─── AVAILABLE DATA ───

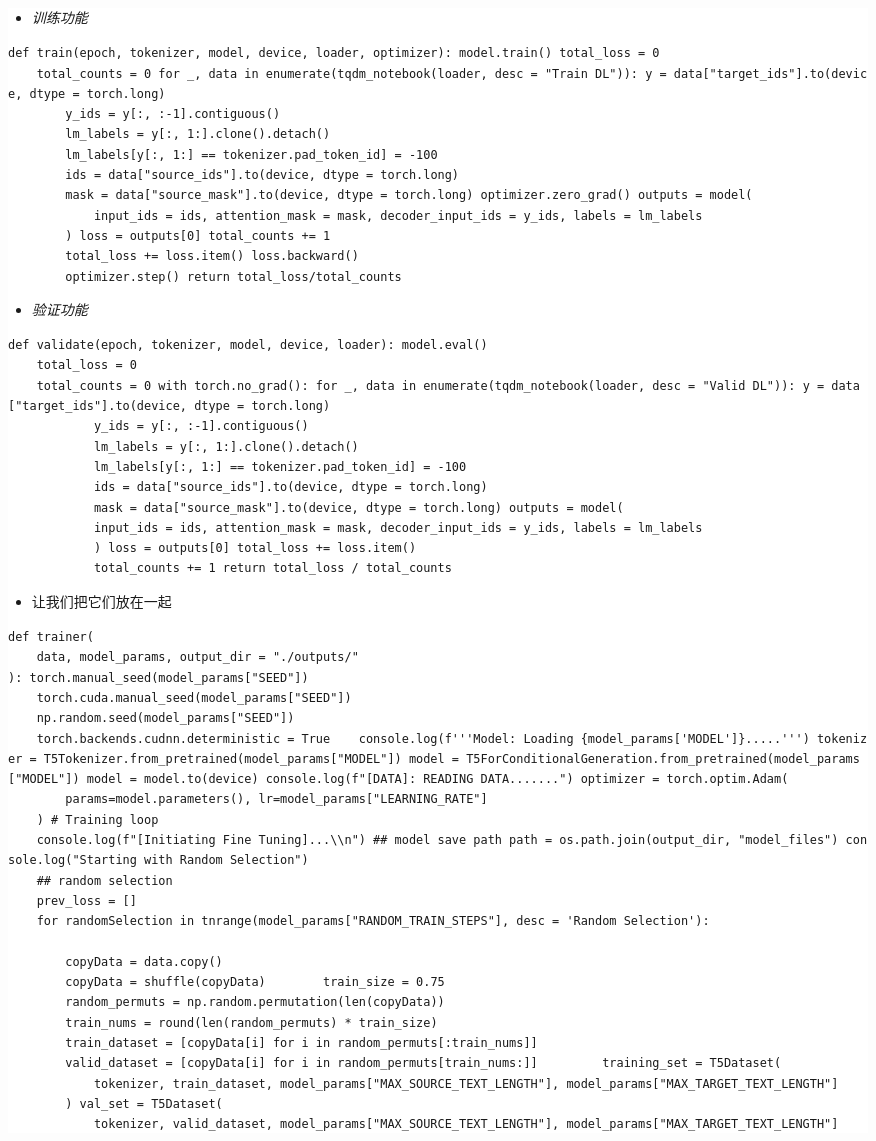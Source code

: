*   *训练功能*

```
def train(epoch, tokenizer, model, device, loader, optimizer): model.train() total_loss = 0
    total_counts = 0 for _, data in enumerate(tqdm_notebook(loader, desc = "Train DL")): y = data["target_ids"].to(device, dtype = torch.long)
        y_ids = y[:, :-1].contiguous()
        lm_labels = y[:, 1:].clone().detach()
        lm_labels[y[:, 1:] == tokenizer.pad_token_id] = -100
        ids = data["source_ids"].to(device, dtype = torch.long)
        mask = data["source_mask"].to(device, dtype = torch.long) optimizer.zero_grad() outputs = model(
            input_ids = ids, attention_mask = mask, decoder_input_ids = y_ids, labels = lm_labels
        ) loss = outputs[0] total_counts += 1
        total_loss += loss.item() loss.backward()
        optimizer.step() return total_loss/total_counts
```

*   *验证功能*

```
def validate(epoch, tokenizer, model, device, loader): model.eval()
    total_loss = 0
    total_counts = 0 with torch.no_grad(): for _, data in enumerate(tqdm_notebook(loader, desc = "Valid DL")): y = data["target_ids"].to(device, dtype = torch.long)
            y_ids = y[:, :-1].contiguous()
            lm_labels = y[:, 1:].clone().detach()
            lm_labels[y[:, 1:] == tokenizer.pad_token_id] = -100
            ids = data["source_ids"].to(device, dtype = torch.long)
            mask = data["source_mask"].to(device, dtype = torch.long) outputs = model(
            input_ids = ids, attention_mask = mask, decoder_input_ids = y_ids, labels = lm_labels
            ) loss = outputs[0] total_loss += loss.item()
            total_counts += 1 return total_loss / total_counts
```

*   让我们把它们放在一起

```
def trainer(
    data, model_params, output_dir = "./outputs/"
): torch.manual_seed(model_params["SEED"])
    torch.cuda.manual_seed(model_params["SEED"])
    np.random.seed(model_params["SEED"])
    torch.backends.cudnn.deterministic = True    console.log(f'''Model: Loading {model_params['MODEL']}.....''') tokenizer = T5Tokenizer.from_pretrained(model_params["MODEL"]) model = T5ForConditionalGeneration.from_pretrained(model_params["MODEL"]) model = model.to(device) console.log(f"[DATA]: READING DATA.......") optimizer = torch.optim.Adam(
        params=model.parameters(), lr=model_params["LEARNING_RATE"]
    ) # Training loop
    console.log(f"[Initiating Fine Tuning]...\\n") ## model save path path = os.path.join(output_dir, "model_files") console.log("Starting with Random Selection")
    ## random selection
    prev_loss = []
    for randomSelection in tnrange(model_params["RANDOM_TRAIN_STEPS"], desc = 'Random Selection'):

        copyData = data.copy()
        copyData = shuffle(copyData)        train_size = 0.75
        random_permuts = np.random.permutation(len(copyData))
        train_nums = round(len(random_permuts) * train_size)
        train_dataset = [copyData[i] for i in random_permuts[:train_nums]]
        valid_dataset = [copyData[i] for i in random_permuts[train_nums:]]         training_set = T5Dataset(
            tokenizer, train_dataset, model_params["MAX_SOURCE_TEXT_LENGTH"], model_params["MAX_TARGET_TEXT_LENGTH"]
        ) val_set = T5Dataset(
            tokenizer, valid_dataset, model_params["MAX_SOURCE_TEXT_LENGTH"], model_params["MAX_TARGET_TEXT_LENGTH"]
```
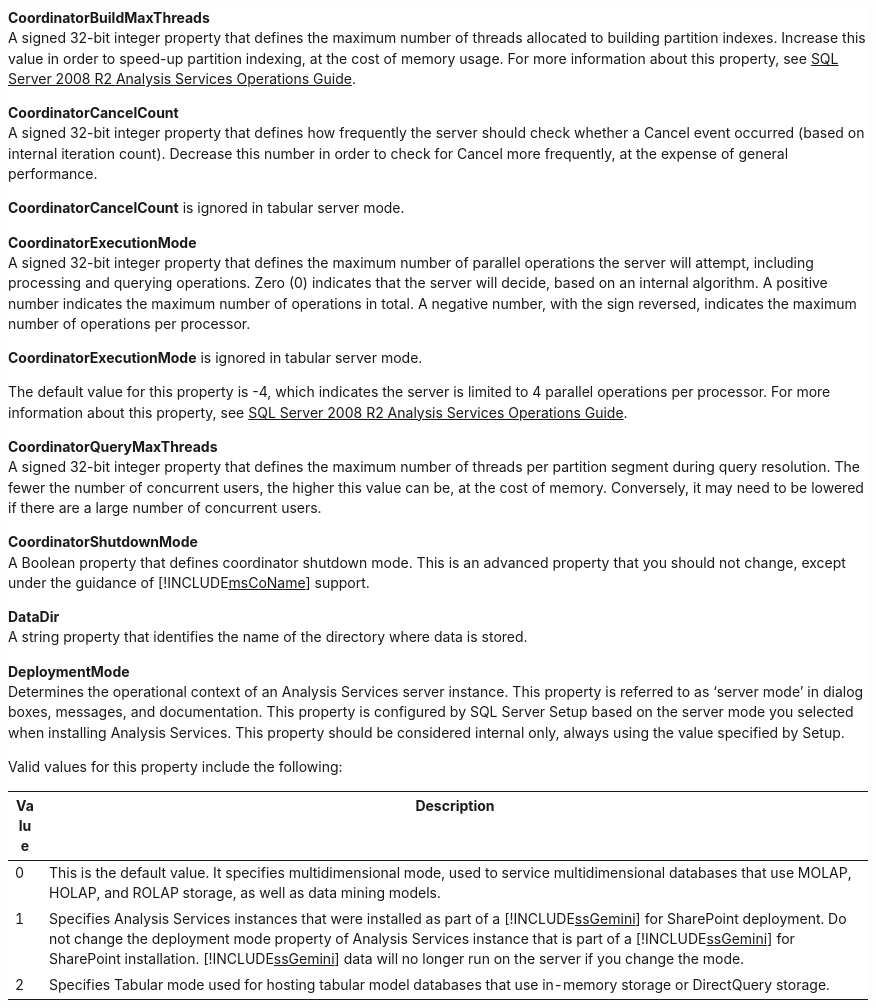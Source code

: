  **CoordinatorBuildMaxThreads**  
 A signed 32\-bit integer property that defines the maximum number of threads allocated to building partition indexes. Increase this value in order to speed\-up partition indexing, at the cost of memory usage. For more information about this property, see [SQL Server 2008 R2 Analysis Services Operations Guide](http://go.microsoft.com/fwlink/?LinkID=225539).  
  
 **CoordinatorCancelCount**  
 A signed 32\-bit integer property that defines how frequently the server should check whether a Cancel event occurred \(based on internal iteration count\). Decrease this number in order to check for Cancel more frequently, at the expense of general performance.  
  
 **CoordinatorCancelCount** is ignored in tabular server mode.  
  
 **CoordinatorExecutionMode**  
 A signed 32\-bit integer property that defines the maximum number of parallel operations the server will attempt, including processing and querying operations. Zero \(0\) indicates that the server will decide, based on an internal algorithm. A positive number indicates the maximum number of operations in total. A negative number, with the sign reversed, indicates the maximum number of operations per processor.  
  
 **CoordinatorExecutionMode** is ignored in tabular server mode.  
  
 The default value for this property is \-4, which indicates the server is limited to 4 parallel operations per processor. For more information about this property, see [SQL Server 2008 R2 Analysis Services Operations Guide](http://go.microsoft.com/fwlink/?LinkID=225539).  
  
 **CoordinatorQueryMaxThreads**  
 A signed 32\-bit integer property that defines the maximum number of threads per partition segment during query resolution. The fewer the number of concurrent users, the higher this value can be, at the cost of memory. Conversely, it may need to be lowered if there are a large number of concurrent users.  
  
 **CoordinatorShutdownMode**  
 A Boolean property that defines coordinator shutdown mode. This is an advanced property that you should not change, except under the guidance of [!INCLUDE[msCoName](../../Token/Other/msCoName_md.md)] support.  
  
 **DataDir**  
 A string property that identifies the name of the directory where data is stored.  
  
 **DeploymentMode**  
 Determines the operational context of an Analysis Services server instance. This property is referred to as ‘server mode’ in dialog boxes, messages, and documentation. This property is configured by SQL Server Setup based on the server mode you selected when installing Analysis Services. This property should be considered internal only, always using the value specified by Setup.  
  
 Valid values for this property include the following:  
  
|Value|Description|  
|-----------|-----------------|  
|0|This is the default value. It specifies multidimensional mode, used to service multidimensional databases that use MOLAP, HOLAP, and ROLAP storage, as well as data mining models.|  
|1|Specifies Analysis Services instances that were installed as part of a [!INCLUDE[ssGemini](../../Token/Other/ssGemini_md.md)] for SharePoint deployment. Do not change the deployment mode property of Analysis Services instance that is part of a [!INCLUDE[ssGemini](../../Token/Other/ssGemini_md.md)] for SharePoint installation. [!INCLUDE[ssGemini](../../Token/Other/ssGemini_md.md)] data will no longer run on the server if you change the mode.|  
|2|Specifies Tabular mode used for hosting tabular model databases that use in\-memory storage or DirectQuery storage.|  
  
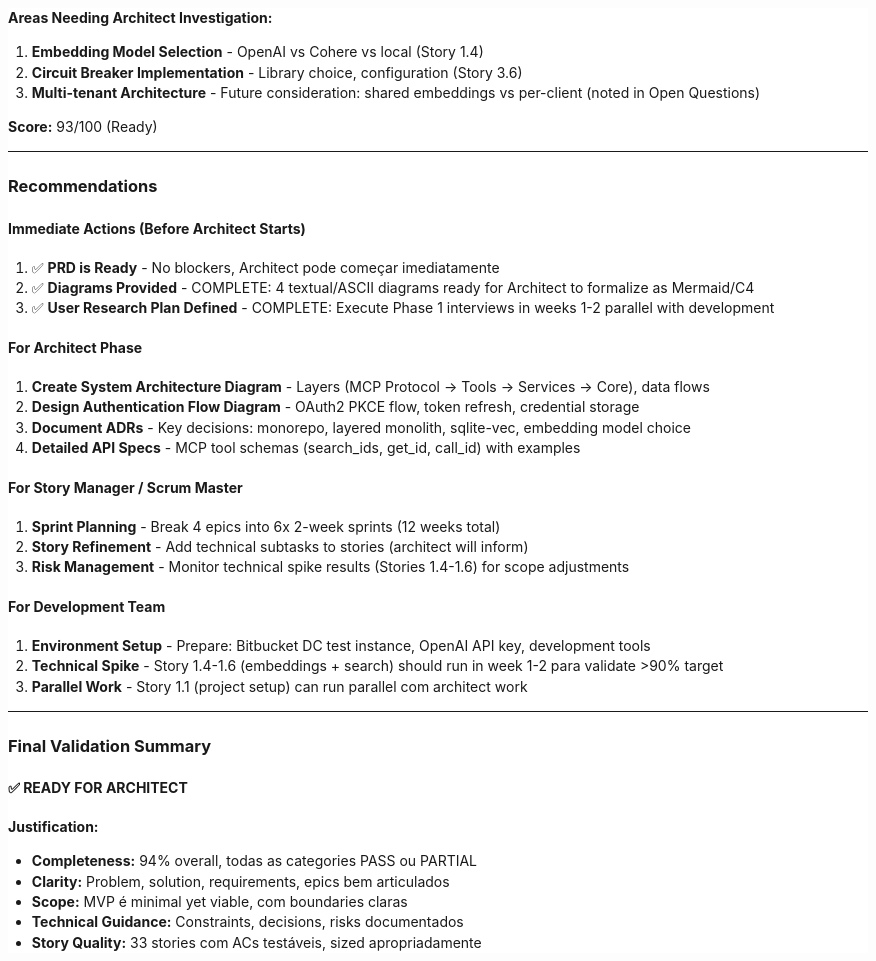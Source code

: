 **Areas Needing Architect Investigation:**
1. **Embedding Model Selection** - OpenAI vs Cohere vs local (Story 1.4)
2. **Circuit Breaker Implementation** - Library choice, configuration (Story 3.6)
3. **Multi-tenant Architecture** - Future consideration: shared embeddings vs per-client (noted in Open Questions)

**Score:** 93/100 (Ready)

---

### Recommendations

#### Immediate Actions (Before Architect Starts)

1. ✅ **PRD is Ready** - No blockers, Architect pode começar imediatamente
2. ✅ **Diagrams Provided** - COMPLETE: 4 textual/ASCII diagrams ready for Architect to formalize as Mermaid/C4
3. ✅ **User Research Plan Defined** - COMPLETE: Execute Phase 1 interviews in weeks 1-2 parallel with development

#### For Architect Phase

1. **Create System Architecture Diagram** - Layers (MCP Protocol → Tools → Services → Core), data flows
2. **Design Authentication Flow Diagram** - OAuth2 PKCE flow, token refresh, credential storage
3. **Document ADRs** - Key decisions: monorepo, layered monolith, sqlite-vec, embedding model choice
4. **Detailed API Specs** - MCP tool schemas (search_ids, get_id, call_id) with examples

#### For Story Manager / Scrum Master

1. **Sprint Planning** - Break 4 epics into 6x 2-week sprints (12 weeks total)
2. **Story Refinement** - Add technical subtasks to stories (architect will inform)
3. **Risk Management** - Monitor technical spike results (Stories 1.4-1.6) for scope adjustments

#### For Development Team

1. **Environment Setup** - Prepare: Bitbucket DC test instance, OpenAI API key, development tools
2. **Technical Spike** - Story 1.4-1.6 (embeddings + search) should run in week 1-2 para validate >90% target
3. **Parallel Work** - Story 1.1 (project setup) can run parallel com architect work

---

### Final Validation Summary

#### ✅ READY FOR ARCHITECT

**Justification:**
- **Completeness:** 94% overall, todas as categories PASS ou PARTIAL
- **Clarity:** Problem, solution, requirements, epics bem articulados
- **Scope:** MVP é minimal yet viable, com boundaries claras
- **Technical Guidance:** Constraints, decisions, risks documentados
- **Story Quality:** 33 stories com ACs testáveis, sized apropriadamente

───

PROBLEM REQUIREMENTS
Output each line of the listing above that has "item".

SOLUTION
        total_loss += loss.item() loss.backward()
            ) loss = outputs[0] total_loss += loss.item()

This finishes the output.